Lyle Ashton Harris: Today I Shall Judge Nothing That Occurs; Selections from the Ektachrome Archive

The cover of Lyle Ashton Harris: Excessive Exposure

FOR THREE DECADES, Lyle Ashton Harris has been producing portraits, collage installations, and other works that demonstrate a voracious approach to art history. He devours photographic conventions and reconfigures them, calling attention to the charged intersection of race, gender, and desire. Harris’s “Ektachrome Archive” includes more than 3,500 personal photographs, made from 1988 through 2001, that display the sensuality and rigor singular to his work; Aperture’s new monograph Today I Shall Judge Nothing That Occurs draws nearly two hundred images from this series.

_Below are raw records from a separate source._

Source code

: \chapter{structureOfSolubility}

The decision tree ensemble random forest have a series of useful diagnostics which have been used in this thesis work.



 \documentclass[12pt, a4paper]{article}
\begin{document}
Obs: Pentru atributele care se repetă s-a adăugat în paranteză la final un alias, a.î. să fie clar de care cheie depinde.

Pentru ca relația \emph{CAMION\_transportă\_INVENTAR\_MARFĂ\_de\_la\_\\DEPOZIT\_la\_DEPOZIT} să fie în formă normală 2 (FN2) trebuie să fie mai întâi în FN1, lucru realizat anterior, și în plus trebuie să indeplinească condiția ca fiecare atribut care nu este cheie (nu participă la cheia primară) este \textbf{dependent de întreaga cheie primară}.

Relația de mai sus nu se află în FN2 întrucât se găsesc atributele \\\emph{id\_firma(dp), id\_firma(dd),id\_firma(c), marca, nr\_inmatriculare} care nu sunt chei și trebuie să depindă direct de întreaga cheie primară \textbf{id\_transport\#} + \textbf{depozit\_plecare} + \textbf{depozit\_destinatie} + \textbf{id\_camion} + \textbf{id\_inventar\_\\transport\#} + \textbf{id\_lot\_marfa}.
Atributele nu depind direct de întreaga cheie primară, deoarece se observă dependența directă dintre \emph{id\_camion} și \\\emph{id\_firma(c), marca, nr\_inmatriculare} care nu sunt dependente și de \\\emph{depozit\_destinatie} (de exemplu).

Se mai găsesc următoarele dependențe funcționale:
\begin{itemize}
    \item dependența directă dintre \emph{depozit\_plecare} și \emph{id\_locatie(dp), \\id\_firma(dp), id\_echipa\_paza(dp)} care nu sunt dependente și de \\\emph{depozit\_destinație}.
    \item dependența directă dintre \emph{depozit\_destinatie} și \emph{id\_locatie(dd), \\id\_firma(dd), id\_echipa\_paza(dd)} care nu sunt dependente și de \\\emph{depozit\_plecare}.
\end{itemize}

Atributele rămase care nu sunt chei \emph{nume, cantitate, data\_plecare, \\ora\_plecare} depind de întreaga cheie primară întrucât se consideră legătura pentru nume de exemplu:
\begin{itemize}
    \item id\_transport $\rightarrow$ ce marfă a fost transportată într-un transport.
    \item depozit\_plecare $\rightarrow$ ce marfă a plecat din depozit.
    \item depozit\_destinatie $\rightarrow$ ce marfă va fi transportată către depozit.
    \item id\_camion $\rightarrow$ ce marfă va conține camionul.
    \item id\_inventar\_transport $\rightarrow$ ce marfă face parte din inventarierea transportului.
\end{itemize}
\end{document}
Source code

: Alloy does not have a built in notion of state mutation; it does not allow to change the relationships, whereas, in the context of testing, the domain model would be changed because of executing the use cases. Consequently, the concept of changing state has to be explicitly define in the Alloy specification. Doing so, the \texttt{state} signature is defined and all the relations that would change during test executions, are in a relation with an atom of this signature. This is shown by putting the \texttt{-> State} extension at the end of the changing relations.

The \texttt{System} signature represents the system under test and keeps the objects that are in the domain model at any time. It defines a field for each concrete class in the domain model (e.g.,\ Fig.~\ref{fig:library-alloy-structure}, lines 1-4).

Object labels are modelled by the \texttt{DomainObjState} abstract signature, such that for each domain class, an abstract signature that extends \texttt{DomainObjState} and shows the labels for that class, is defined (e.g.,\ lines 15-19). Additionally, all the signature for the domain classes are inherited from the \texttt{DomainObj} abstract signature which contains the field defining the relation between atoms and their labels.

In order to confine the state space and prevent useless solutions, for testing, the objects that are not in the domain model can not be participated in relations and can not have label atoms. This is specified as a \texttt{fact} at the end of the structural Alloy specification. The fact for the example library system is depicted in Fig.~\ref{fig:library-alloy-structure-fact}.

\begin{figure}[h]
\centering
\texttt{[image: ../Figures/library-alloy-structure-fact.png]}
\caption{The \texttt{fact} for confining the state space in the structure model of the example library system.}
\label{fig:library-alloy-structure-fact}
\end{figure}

Across these pages, Harris documents intimate encounters, includes photographs of pages from his journals, and captures an impressive group of cultural luminaries—particularly from artistic communities of color—in moments of both performative presentation and casual repose.

The images offer an embodied, immediate engagement with the catalytic moments and influential figures they picture: Studio Museum in Harlem director Thelma Golden and trustee Ray McGuire converse excitedly at a dinner for Golden’s seminal Whitney Museum of American Art exhibition, “Black Male,” in 1994; authors Coco Fusco and Samuel R. Delany lecture alongside each other at the “Black Nations/Queer Nations?” conference in 1995; Stuart Hall, Douglas Crimp, Thomas Allen Harris, Catherine Opie, Michael Richards, bell hooks, and many acclaimed others also appear. Editor Johanna Burton has assembled texts from an esteemed “chorus” of twenty contributors, including Thomas J. Lax, Catherine Lord, Mickalene Thomas, and Robert Storr. These open-ended accounts commingle public history and private experience to illustrative effect—an approach that aptly reflects the ethos of Harris’s project. As the artist puts it, “Personal subjectivity is central, and it’s informed by, and in turn informs, intellectual discourse in the public sphere.”


Image from Lyle Ashton Harris’s “Ektachrome Archive,” 1988–2001. 42nd Street, New York, 1993.
Image from Lyle Ashton Harris’s “Ektachrome Archive,” 1988–2001. 42nd Street, New York, 1993.

Set against the backdrop of the aids crisis, Today I Shall Judge Nothing That Occurs has an aesthetic and feel—candid, tender—comparable to Nan Goldin’s The Ballad of Sexual Dependency, though Harris’s ebullient images detail a much more diverse milieu. The book immerses us in an unprecedented period for the articulation and visibility of black queer subjectivity, a moment anchored by the unsparing poetry of Essex Hemphill, the experimental performativity of Vaginal Davis, the cinematic work of Isaac Julien, and the incisive art of Glenn Ligon, among others; all four appear, projecting confidence, in Harris’s photographs. And Today I Shall Judge Nothing That Occurs attests to the redemptive potential of archives, which can remedy cultural amnesia by bringing consequential histories and figures to the fore. Indeed, in one of the book’s most striking images, the late artist-educator-activist Marlon Riggs sashays in a T-shirt reading unleash the queen at the “Black Popular Culture” conference, a landmark event hosted by the Dia Center for the Arts and the Studio Museum in Harlem in 1991. Here, Riggs talks back, claiming space for brazen queerness in a rarefied setting. It’s a radical gesture that exemplifies the spirit of the book: Intellectual and sexy, joyful and defiant, Harris depicts an enrapturing time when a new sensibility was unleashed.